Converting a nominal to binominal and setting a binominal target
I am encountering a seemingly trivial issue and would appreciate some pointers. I am analyzing the churn dataset (WA_Fn UseC_ Telco Customer Churn.csv) from the IBM sample datasets website. The sequence of the operators is set as follows:
Read CSV > Nominal to Binominal > Numerical to Binominal > Set Role > Split Validation (internally containing the model, apply, and performance operators). In each of the operators (Nominal to Binominal & Numerical to Binominal, "include special attributes" option is checked, although the label role is set later anyways.)
The Read CSV operator reads the Churn attribute as a polynominal. So, in the Nominal to Binominal operator, I selected it to be transformed into a binominal type along with a few other variables. The conversion works fine (tested with a breakpoint). However, the Set Role operator does NOT list it in the attributes dropdown and thus cannot be assigned to a label.
I also tried placing the Set Role operator prior to the type transformation operator but that does not work either. In that case, the Validation operator throws a warning (Input example set must have a special attribute label). Note that for the Nominal to Binominal & Numerical to Binominal operators, "include special attributes" option is checked.
The pipeline works fine if I just proceed by keeping Churn as polynominal. However, my goal is to use the Performance (AUPRC) operator in the Operator Toolbox, which only works with a binominal label.
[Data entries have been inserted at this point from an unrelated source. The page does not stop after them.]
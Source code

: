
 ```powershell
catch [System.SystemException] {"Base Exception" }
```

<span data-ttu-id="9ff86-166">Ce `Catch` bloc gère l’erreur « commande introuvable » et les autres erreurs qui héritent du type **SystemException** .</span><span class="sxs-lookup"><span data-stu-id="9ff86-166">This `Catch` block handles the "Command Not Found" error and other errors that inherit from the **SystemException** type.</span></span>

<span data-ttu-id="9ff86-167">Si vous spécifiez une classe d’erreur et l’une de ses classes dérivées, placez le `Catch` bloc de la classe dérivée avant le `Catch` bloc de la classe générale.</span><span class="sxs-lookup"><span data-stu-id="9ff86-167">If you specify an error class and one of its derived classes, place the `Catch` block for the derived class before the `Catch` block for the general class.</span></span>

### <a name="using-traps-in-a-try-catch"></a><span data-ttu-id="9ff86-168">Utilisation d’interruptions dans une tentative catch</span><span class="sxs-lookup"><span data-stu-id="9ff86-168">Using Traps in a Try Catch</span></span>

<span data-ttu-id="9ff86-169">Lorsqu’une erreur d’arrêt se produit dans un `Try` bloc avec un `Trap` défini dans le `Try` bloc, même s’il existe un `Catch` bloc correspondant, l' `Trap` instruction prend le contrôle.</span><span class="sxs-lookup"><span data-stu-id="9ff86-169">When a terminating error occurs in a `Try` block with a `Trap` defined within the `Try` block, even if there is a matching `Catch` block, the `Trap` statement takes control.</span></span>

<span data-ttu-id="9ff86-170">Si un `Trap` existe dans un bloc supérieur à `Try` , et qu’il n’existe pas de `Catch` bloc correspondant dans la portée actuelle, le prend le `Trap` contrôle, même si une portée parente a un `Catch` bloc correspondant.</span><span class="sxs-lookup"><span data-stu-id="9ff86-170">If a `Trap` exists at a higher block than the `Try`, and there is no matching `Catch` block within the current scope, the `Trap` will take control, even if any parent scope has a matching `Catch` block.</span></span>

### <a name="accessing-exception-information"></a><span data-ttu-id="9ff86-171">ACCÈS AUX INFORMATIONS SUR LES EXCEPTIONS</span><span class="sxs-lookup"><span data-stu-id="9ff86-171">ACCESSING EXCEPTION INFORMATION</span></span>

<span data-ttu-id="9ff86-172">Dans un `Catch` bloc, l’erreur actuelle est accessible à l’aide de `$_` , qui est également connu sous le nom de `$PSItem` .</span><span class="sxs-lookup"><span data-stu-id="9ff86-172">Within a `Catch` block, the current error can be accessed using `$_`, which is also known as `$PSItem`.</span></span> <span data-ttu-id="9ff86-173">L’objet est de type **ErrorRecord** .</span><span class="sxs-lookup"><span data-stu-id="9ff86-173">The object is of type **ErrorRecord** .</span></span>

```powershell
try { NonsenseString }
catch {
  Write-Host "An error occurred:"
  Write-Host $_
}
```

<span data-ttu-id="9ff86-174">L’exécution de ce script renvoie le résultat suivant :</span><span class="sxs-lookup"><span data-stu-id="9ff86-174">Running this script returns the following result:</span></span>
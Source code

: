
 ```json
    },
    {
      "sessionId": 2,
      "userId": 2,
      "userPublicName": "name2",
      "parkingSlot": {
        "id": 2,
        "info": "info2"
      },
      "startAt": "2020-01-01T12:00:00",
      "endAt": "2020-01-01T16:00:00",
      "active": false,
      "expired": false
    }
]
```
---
I would appreciate any help.
Comments
Hi @amitdeokar,
First, to give you the best advices please post the xml of your process. Without this it is hard to guess what the problem exactly is.
You can get the xml of your process by adding the xml view to your RapidMiner Studio (Menu View->Show Panel->XML).
Your problem seems to be that your meta data information are at one point missing/incorrect. Without looking into the process I can suggest two solution.
Hopes this helps and happy mining
Fabian
1. I have posted the XML for the process in the case where "Set Role" is used prior to data type transformation.
2. If I choose to put "Set Role" after the data type transformation, I can use a brute force approach by typing in the label attribute and make the assignment. It seems to work as you suggested. However, the warnings still persist. I don't know what is the reason for the warnings. Shouldn't the tool be able to handle this?
Hi @amitdeokar,
This is indeed a bug in the meta data propagation* (see below for a general explanation of meta data) of the operator. The problem is that the Read CSV does not know in advance the values which the Churn attribute can have. When you hover over the outputport of the Read CSV operator, you see that the range of the 'Churn' attribute is 'unknown' (indeed for all attributes, cause the operator does not know the range before reading).
You can see that the Set Role operator does a correct meta data propagation (the role of the 'Churn' attribute is set to 'label'), but the Nominal to Binominal operator has a bug in the meta data propagation in case the values are unknown. You can see that the attribute is not anymore in the meta data at the output port of the operator.
I file a bug report for this. For now, I would suggest to go for my second proposed solution. It is always a good idea to split reading and general preprocessing from the actual analysis. You don't need to read everytime your input data from disk. The meta data available are way more precise (cause RM stores also more meta data about ExampleSets including for example the values of a nominal attribute). You have a better structure in your project and so on.
Hopes this explain the problem
Fabian
*Meta data are all information which are available to RapidMiner without actually running the process. You can see this by hovering over the ports. Also this meta data is used in the parameters to provide for example list of attributes and similar options. As it is not always possible to know in advance all necessary meta data, only warnings are displayed if for example an attribute is missing in the meta data. The process can be run never the less (what you mean with brute force).
Thank you much for clarifying this for me. I have a related issue from this process, but it's on a new topic, so I'll post it separately.